### Provided data
──────────

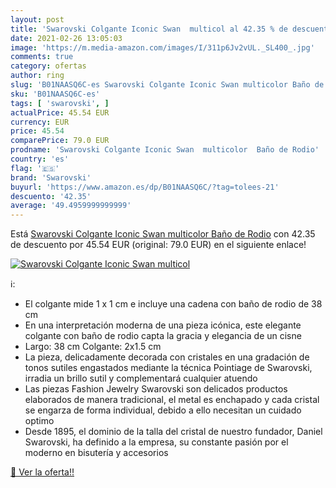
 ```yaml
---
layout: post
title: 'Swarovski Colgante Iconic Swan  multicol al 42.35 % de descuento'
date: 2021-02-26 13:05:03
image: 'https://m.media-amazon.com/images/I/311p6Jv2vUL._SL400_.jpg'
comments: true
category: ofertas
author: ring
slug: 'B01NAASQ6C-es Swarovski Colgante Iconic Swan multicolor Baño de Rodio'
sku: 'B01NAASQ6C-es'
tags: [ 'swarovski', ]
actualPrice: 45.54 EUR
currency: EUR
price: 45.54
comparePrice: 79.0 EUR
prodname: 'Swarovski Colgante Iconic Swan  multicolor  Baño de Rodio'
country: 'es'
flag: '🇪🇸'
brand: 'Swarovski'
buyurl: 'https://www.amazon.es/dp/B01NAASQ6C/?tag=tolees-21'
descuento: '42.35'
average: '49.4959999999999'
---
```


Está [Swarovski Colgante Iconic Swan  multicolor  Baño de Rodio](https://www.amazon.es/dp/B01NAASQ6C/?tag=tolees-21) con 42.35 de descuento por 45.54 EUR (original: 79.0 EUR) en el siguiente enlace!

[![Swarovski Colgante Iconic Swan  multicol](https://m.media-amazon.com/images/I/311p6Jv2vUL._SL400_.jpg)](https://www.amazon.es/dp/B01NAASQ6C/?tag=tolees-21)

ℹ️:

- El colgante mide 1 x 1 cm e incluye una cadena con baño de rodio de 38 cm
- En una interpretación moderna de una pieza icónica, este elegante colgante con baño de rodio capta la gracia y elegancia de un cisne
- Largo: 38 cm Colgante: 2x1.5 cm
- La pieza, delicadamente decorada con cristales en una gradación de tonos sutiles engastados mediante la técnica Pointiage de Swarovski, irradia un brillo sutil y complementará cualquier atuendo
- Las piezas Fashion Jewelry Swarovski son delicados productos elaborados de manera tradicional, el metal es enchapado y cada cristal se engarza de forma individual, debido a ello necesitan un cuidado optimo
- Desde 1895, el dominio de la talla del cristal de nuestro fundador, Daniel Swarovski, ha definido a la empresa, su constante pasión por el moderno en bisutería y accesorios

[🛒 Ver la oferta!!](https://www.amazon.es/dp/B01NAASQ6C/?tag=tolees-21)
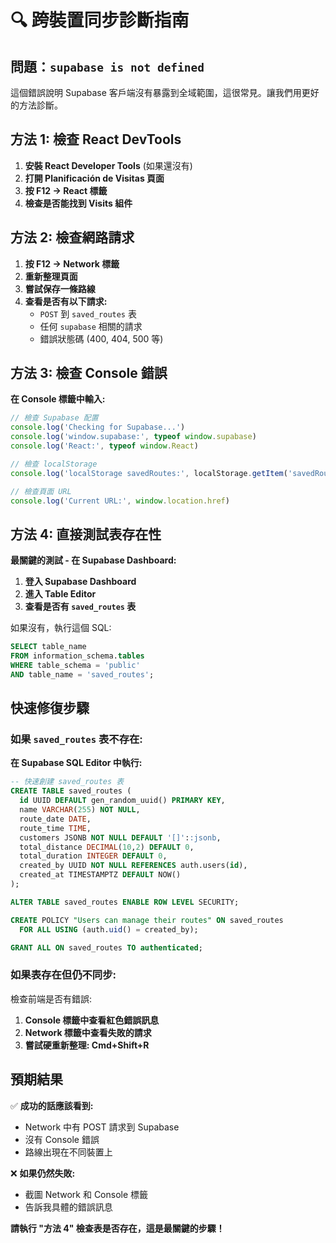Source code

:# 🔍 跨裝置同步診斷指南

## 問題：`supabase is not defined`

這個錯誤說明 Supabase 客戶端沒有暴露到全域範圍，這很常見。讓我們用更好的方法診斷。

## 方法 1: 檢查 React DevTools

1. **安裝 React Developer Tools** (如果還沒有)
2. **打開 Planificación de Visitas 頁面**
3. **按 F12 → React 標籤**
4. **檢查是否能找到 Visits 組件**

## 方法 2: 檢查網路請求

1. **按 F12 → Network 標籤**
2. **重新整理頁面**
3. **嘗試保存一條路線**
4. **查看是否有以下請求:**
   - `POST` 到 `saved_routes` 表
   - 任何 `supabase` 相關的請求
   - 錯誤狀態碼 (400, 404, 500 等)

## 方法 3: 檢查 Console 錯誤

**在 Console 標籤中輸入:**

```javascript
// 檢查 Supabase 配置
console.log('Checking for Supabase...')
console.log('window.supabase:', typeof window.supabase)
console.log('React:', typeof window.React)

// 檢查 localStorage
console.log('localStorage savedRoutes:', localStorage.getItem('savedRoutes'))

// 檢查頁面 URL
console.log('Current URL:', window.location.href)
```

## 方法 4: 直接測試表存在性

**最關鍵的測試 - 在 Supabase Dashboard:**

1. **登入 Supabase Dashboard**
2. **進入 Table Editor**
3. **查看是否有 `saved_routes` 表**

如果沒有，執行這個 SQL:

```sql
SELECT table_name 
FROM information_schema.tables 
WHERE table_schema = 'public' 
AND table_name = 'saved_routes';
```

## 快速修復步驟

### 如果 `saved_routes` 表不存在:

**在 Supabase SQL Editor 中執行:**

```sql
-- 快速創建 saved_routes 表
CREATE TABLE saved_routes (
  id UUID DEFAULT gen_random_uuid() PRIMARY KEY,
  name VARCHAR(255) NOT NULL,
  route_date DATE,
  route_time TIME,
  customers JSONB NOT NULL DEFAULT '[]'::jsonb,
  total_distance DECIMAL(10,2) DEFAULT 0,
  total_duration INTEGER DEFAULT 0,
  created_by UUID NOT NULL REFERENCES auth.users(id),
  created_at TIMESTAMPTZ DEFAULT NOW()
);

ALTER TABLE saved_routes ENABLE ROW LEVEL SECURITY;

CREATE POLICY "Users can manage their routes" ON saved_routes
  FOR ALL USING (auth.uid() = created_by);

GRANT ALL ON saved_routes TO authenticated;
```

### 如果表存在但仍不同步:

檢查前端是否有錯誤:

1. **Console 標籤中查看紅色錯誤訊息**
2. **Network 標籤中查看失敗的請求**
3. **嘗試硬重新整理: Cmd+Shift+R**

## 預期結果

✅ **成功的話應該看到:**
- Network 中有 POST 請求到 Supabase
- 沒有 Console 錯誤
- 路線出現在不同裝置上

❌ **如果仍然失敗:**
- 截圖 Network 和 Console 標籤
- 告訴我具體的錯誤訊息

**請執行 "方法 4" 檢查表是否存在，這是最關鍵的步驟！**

──────────

### What you have to do
Reproduce all of the entries exactly as they appear, though any picture they include must be omitted.

### Output below
 ```yaml
---
layout: post
title: 'Swarovski Colgante Iconic Swan  multicol al 42.35 % de descuento'
date: 2021-02-26 13:05:03
image: 'https://m.media-amazon.com/images/I/311p6Jv2vUL._SL400_.jpg'
comments: true
category: ofertas
author: ring
slug: 'B01NAASQ6C-es Swarovski Colgante Iconic Swan multicolor Baño de Rodio'
sku: 'B01NAASQ6C-es'
tags: [ 'swarovski', ]
actualPrice: 45.54 EUR
currency: EUR
price: 45.54
comparePrice: 79.0 EUR
prodname: 'Swarovski Colgante Iconic Swan  multicolor  Baño de Rodio'
country: 'es'
flag: '🇪🇸'
brand: 'Swarovski'
buyurl: 'https://www.amazon.es/dp/B01NAASQ6C/?tag=tolees-21'
descuento: '42.35'
average: '49.4959999999999'
---
```


Está [Swarovski Colgante Iconic Swan  multicolor  Baño de Rodio](https://www.amazon.es/dp/B01NAASQ6C/?tag=tolees-21) con 42.35 de descuento por 45.54 EUR (original: 79.0 EUR) en el siguiente enlace!

[![Swarovski Colgante Iconic Swan  multicol](https://m.media-amazon.com/images/I/311p6Jv2vUL._SL400_.jpg)](https://www.amazon.es/dp/B01NAASQ6C/?tag=tolees-21)

ℹ️:

- El colgante mide 1 x 1 cm e incluye una cadena con baño de rodio de 38 cm
- En una interpretación moderna de una pieza icónica, este elegante colgante con baño de rodio capta la gracia y elegancia de un cisne
- Largo: 38 cm Colgante: 2x1.5 cm
- La pieza, delicadamente decorada con cristales en una gradación de tonos sutiles engastados mediante la técnica Pointiage de Swarovski, irradia un brillo sutil y complementará cualquier atuendo
- Las piezas Fashion Jewelry Swarovski son delicados productos elaborados de manera tradicional, el metal es enchapado y cada cristal se engarza de forma individual, debido a ello necesitan un cuidado optimo
- Desde 1895, el dominio de la talla del cristal de nuestro fundador, Daniel Swarovski, ha definido a la empresa, su constante pasión por el moderno en bisutería y accesorios

[🛒 Ver la oferta!!](https://www.amazon.es/dp/B01NAASQ6C/?tag=tolees-21)
Source code

:# 🔍 跨裝置同步診斷指南

## 問題：`supabase is not defined`

這個錯誤說明 Supabase 客戶端沒有暴露到全域範圍，這很常見。讓我們用更好的方法診斷。

## 方法 1: 檢查 React DevTools

1. **安裝 React Developer Tools** (如果還沒有)
2. **打開 Planificación de Visitas 頁面**
3. **按 F12 → React 標籤**
4. **檢查是否能找到 Visits 組件**

## 方法 2: 檢查網路請求

1. **按 F12 → Network 標籤**
2. **重新整理頁面**
3. **嘗試保存一條路線**
4. **查看是否有以下請求:**
   - `POST` 到 `saved_routes` 表
   - 任何 `supabase` 相關的請求
   - 錯誤狀態碼 (400, 404, 500 等)

## 方法 3: 檢查 Console 錯誤

**在 Console 標籤中輸入:**

```javascript
// 檢查 Supabase 配置
console.log('Checking for Supabase...')
console.log('window.supabase:', typeof window.supabase)
console.log('React:', typeof window.React)

// 檢查 localStorage
console.log('localStorage savedRoutes:', localStorage.getItem('savedRoutes'))

// 檢查頁面 URL
console.log('Current URL:', window.location.href)
```

## 方法 4: 直接測試表存在性

**最關鍵的測試 - 在 Supabase Dashboard:**

1. **登入 Supabase Dashboard**
2. **進入 Table Editor**
3. **查看是否有 `saved_routes` 表**

如果沒有，執行這個 SQL:

```sql
SELECT table_name 
FROM information_schema.tables 
WHERE table_schema = 'public' 
AND table_name = 'saved_routes';
```

## 快速修復步驟

### 如果 `saved_routes` 表不存在:

**在 Supabase SQL Editor 中執行:**

```sql
-- 快速創建 saved_routes 表
CREATE TABLE saved_routes (
  id UUID DEFAULT gen_random_uuid() PRIMARY KEY,
  name VARCHAR(255) NOT NULL,
  route_date DATE,
  route_time TIME,
  customers JSONB NOT NULL DEFAULT '[]'::jsonb,
  total_distance DECIMAL(10,2) DEFAULT 0,
  total_duration INTEGER DEFAULT 0,
  created_by UUID NOT NULL REFERENCES auth.users(id),
  created_at TIMESTAMPTZ DEFAULT NOW()
);

ALTER TABLE saved_routes ENABLE ROW LEVEL SECURITY;

CREATE POLICY "Users can manage their routes" ON saved_routes
  FOR ALL USING (auth.uid() = created_by);

GRANT ALL ON saved_routes TO authenticated;
```

### 如果表存在但仍不同步:

檢查前端是否有錯誤:

1. **Console 標籤中查看紅色錯誤訊息**
2. **Network 標籤中查看失敗的請求**
3. **嘗試硬重新整理: Cmd+Shift+R**

## 預期結果

✅ **成功的話應該看到:**
- Network 中有 POST 請求到 Supabase
- 沒有 Console 錯誤
- 路線出現在不同裝置上

❌ **如果仍然失敗:**
- 截圖 Network 和 Console 標籤
- 告訴我具體的錯誤訊息

**請執行 "方法 4" 檢查表是否存在，這是最關鍵的步驟！**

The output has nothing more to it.